Lets’s Encrypt Revoking 3 Million Security Certificates
Let’s Encrypt has announced a bug affecting more than 3 million websites using their Security Certificate Let’s Encrypt. Let’s Encrypt, on March 4, 2020, revokes more than 3 million certificates affected.
Sites with revoked certificates may start showing insecure browser icons which may result in fewer traffic and fewer sales. Affected website publishers will be needed to reapply for a new certificate to regain secure status.
Let's Encrypt Bug Announcement
Let’s Encrypt warned customers that the security certificates will be revoked on 4 March 2020:
“Due to the 2020.02.29 CAA Rechecking Bug 5.6k, we unfortunately need to revoke many Let’s Encrypt TLS/SSL certificates.”
Certificates begin to be revoked at 3 PM EST.
Who's affected by the SSL Certificate Bug?
This bug affects 2.6% of publishers who rely on Let’s Encrypt for their certificate of security.
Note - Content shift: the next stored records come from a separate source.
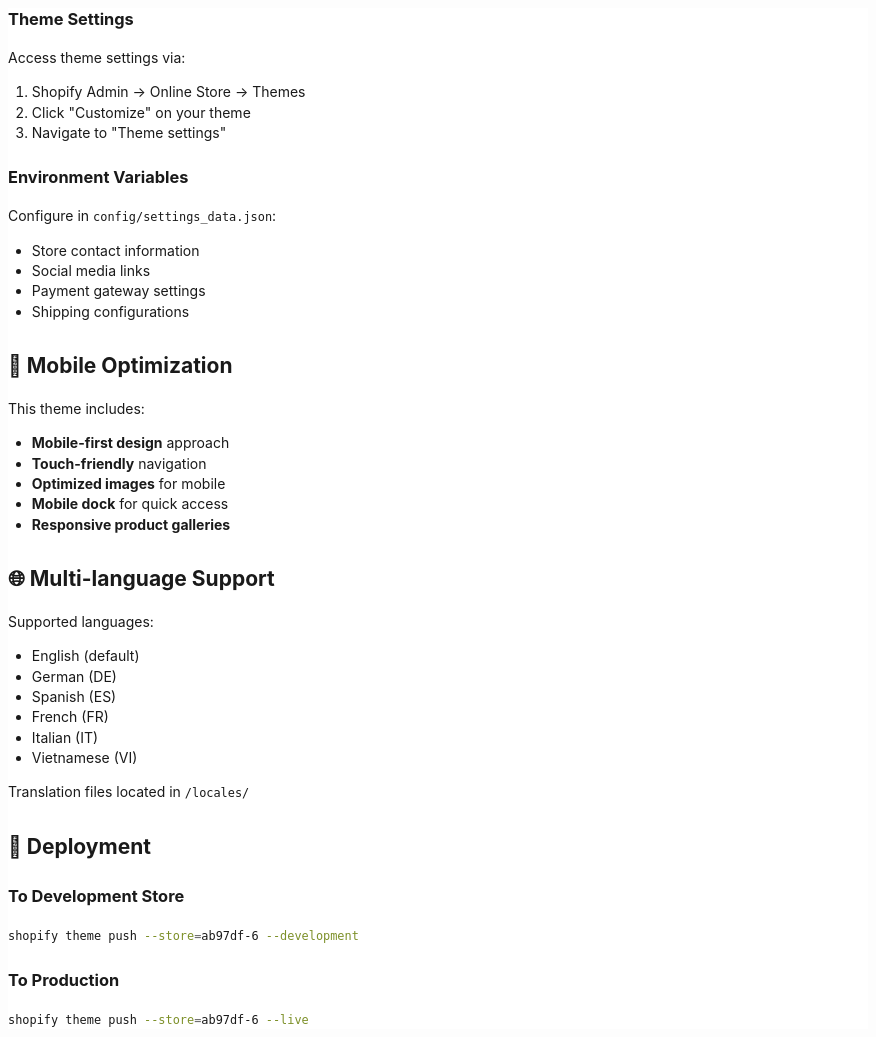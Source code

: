 ### Theme Settings

Access theme settings via:

1. Shopify Admin → Online Store → Themes
2. Click "Customize" on your theme
3. Navigate to "Theme settings"

### Environment Variables

Configure in `config/settings_data.json`:

- Store contact information
- Social media links
- Payment gateway settings
- Shipping configurations

## 📱 Mobile Optimization

This theme includes:

- **Mobile-first design** approach
- **Touch-friendly** navigation
- **Optimized images** for mobile
- **Mobile dock** for quick access
- **Responsive product galleries**

## 🌐 Multi-language Support

Supported languages:

- English (default)
- German (DE)
- Spanish (ES)
- French (FR)
- Italian (IT)
- Vietnamese (VI)

Translation files located in `/locales/`

## 🚢 Deployment

### To Development Store

```bash
shopify theme push --store=ab97df-6 --development
```

### To Production

```bash
shopify theme push --store=ab97df-6 --live
```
That is in excess of three million websites.
Emails were sent to publishers affected by this.
If you haven’t received an email, you may still be affected because for all the usual reasons the notice may not have been delivered (check your spam folder).
There is a way of checking. The following web page has a diagnostic tool to assess if yours is one of the sites affected:
This is the warning the tool will send you if your site is affected:
The Let’s Encrypt Announcement says:
“The bug: when a certificate request contained N domain names that needed CAA rechecking, Boulder would pick one domain name and check it N times.
What this means in practice is that if a subscriber validated a domain name at time X, and the CAA records for that domain at time X allowed Let’s Encrypt issuance, that subscriber would be able to issue a certificate containing that domain name until X+30 days, even if someone later installed CAA records on that domain name that prohibit issuance by Let’s Encrypt.
We confirmed the bug at 2020-02-29 03:08 UTC, and halted issuance at 03:10. We deployed a fix at 05:22 UTC and then re-enabled issuance.”